Physician-scientist Michael Welsh had been studying cystic fibrosis (CF) for many years when it became clear that the field needed a new way to understand the disease. In humans, the single gene mutation that causes CF induces problems throughout the body, especially the lungs and gastrointestinal system. In mice, the mutations fail to produce typical CF disease.
“To understand the pathogenesis of a human disease, a model can be critical. If the model does not reproduce features seen in human disease, making progress can be a challenge. And if you want to develop new therapies, and the model does not manifest those key defects, you have nothing to correct,” explains Welsh, an HHMI investigator at the University of Iowa. “It was frustration and the lack of an ability to make sufficient progress that led us to develop another model of cystic fibrosis.”
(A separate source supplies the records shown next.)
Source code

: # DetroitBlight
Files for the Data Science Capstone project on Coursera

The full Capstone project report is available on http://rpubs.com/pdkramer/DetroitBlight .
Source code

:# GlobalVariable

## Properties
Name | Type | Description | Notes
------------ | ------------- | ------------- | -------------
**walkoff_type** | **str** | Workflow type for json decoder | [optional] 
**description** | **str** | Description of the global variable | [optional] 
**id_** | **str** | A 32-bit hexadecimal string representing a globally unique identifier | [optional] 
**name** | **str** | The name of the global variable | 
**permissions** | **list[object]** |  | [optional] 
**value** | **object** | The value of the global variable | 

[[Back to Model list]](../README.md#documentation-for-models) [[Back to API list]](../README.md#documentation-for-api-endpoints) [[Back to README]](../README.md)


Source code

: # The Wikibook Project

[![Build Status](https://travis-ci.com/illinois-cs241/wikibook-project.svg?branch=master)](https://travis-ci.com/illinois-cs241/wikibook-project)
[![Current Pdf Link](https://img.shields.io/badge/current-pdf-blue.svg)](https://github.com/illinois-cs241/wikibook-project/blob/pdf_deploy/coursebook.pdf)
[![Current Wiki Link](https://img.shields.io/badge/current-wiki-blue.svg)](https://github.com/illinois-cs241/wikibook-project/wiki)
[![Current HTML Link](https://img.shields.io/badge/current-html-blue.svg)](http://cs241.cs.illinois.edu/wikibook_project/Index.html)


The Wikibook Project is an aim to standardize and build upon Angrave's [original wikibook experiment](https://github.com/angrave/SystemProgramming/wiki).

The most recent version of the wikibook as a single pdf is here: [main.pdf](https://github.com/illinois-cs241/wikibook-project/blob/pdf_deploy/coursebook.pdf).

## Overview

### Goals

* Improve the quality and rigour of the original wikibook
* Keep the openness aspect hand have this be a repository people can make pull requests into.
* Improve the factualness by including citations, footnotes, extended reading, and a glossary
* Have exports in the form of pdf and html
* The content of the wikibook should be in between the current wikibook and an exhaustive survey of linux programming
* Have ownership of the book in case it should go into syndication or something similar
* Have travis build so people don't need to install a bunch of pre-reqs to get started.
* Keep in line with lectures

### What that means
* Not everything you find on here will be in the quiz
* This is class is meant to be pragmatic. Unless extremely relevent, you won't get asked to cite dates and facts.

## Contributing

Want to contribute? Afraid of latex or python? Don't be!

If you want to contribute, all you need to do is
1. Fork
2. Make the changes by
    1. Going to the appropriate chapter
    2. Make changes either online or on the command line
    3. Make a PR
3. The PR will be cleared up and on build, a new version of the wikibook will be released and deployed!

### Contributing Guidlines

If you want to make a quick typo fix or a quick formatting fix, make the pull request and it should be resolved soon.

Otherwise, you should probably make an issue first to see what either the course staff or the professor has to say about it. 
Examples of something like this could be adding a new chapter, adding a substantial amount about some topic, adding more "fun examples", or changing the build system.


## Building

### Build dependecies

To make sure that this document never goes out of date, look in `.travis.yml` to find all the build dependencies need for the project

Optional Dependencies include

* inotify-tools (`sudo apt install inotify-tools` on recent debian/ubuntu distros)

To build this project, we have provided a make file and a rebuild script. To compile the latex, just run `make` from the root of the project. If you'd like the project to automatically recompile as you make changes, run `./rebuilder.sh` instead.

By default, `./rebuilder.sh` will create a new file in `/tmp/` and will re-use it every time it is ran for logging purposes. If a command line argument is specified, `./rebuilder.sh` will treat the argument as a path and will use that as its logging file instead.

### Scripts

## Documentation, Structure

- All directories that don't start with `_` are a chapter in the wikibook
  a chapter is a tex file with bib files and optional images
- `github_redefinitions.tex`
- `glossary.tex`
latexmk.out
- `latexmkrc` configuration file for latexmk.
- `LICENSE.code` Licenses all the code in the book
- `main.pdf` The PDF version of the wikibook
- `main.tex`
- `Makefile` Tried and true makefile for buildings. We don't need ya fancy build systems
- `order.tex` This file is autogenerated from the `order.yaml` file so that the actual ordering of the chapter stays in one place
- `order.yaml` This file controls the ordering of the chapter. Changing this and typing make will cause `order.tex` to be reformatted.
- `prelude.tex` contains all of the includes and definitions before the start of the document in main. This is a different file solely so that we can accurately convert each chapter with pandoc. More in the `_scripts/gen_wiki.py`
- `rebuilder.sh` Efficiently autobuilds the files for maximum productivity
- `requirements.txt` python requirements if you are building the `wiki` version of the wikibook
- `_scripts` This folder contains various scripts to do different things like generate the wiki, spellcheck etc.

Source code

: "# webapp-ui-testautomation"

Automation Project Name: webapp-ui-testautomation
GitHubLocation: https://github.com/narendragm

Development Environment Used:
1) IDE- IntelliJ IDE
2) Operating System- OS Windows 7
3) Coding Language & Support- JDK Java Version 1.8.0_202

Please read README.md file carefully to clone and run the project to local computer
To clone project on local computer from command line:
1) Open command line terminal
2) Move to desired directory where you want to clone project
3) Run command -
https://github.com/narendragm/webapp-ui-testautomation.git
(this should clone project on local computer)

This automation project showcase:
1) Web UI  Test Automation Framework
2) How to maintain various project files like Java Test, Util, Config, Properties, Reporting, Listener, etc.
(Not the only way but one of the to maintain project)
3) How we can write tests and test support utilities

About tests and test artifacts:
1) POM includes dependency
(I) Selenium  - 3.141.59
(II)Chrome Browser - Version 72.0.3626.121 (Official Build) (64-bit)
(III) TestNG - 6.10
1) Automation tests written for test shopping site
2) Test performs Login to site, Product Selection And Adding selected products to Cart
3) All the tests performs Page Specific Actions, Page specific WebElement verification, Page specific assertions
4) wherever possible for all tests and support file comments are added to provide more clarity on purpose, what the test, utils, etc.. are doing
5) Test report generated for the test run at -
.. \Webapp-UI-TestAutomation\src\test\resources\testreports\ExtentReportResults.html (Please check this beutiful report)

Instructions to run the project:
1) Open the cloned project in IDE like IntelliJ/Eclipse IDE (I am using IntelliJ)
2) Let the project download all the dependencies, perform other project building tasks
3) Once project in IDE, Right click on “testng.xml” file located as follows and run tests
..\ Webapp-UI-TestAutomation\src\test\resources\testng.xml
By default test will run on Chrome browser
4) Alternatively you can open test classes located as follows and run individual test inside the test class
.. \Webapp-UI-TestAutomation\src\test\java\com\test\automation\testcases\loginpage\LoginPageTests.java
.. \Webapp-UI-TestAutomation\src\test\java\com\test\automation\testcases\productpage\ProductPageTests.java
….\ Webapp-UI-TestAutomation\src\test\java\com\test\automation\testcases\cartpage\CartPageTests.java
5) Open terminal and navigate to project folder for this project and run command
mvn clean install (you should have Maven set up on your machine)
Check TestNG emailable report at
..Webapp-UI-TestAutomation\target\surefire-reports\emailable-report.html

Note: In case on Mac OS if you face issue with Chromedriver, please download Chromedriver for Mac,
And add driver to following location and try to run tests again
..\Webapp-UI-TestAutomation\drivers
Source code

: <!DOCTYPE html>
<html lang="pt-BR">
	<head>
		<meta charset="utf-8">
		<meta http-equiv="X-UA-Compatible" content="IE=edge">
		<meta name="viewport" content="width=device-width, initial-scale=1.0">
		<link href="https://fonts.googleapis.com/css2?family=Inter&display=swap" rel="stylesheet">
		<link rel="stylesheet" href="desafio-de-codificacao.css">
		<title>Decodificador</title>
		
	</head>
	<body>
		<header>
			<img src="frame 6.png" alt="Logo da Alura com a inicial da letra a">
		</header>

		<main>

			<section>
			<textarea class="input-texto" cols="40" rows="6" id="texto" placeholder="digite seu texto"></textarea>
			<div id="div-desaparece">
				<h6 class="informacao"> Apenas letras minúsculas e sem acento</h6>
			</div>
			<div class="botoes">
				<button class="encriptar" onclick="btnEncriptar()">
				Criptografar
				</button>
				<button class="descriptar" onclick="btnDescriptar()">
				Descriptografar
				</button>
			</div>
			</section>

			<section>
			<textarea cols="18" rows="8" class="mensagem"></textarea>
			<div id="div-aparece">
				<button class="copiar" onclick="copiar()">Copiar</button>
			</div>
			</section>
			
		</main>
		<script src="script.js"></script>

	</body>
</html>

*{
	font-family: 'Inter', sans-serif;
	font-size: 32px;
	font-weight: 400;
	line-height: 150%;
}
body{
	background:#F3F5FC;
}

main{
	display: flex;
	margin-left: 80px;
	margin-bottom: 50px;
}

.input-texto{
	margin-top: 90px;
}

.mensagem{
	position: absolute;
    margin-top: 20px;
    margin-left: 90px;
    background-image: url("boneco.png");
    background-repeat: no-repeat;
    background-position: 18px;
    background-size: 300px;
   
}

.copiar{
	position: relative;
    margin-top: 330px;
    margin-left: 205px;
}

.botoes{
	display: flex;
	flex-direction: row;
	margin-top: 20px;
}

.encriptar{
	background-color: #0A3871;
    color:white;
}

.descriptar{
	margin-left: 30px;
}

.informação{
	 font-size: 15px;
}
Welsh’s team settled on the pig, and their new CF model develops disease like that of humans. “It is a very exciting time,” Welsh says. “We are able to answer questions and approach persistent problems that have been plaguing the field.”
Failure to replicate human disease isn’t the only problem with mouse models of disease. “There have been some very expensive long-term clinical trials based on mouse models that just didn’t turn out the way they did in mice,” says immunologist Mark Davis, an HHMI investigator at Stanford University. “The real test of a model is whether there is any predictive ability, and I think there is often a disconnect between mouse data and human disease.”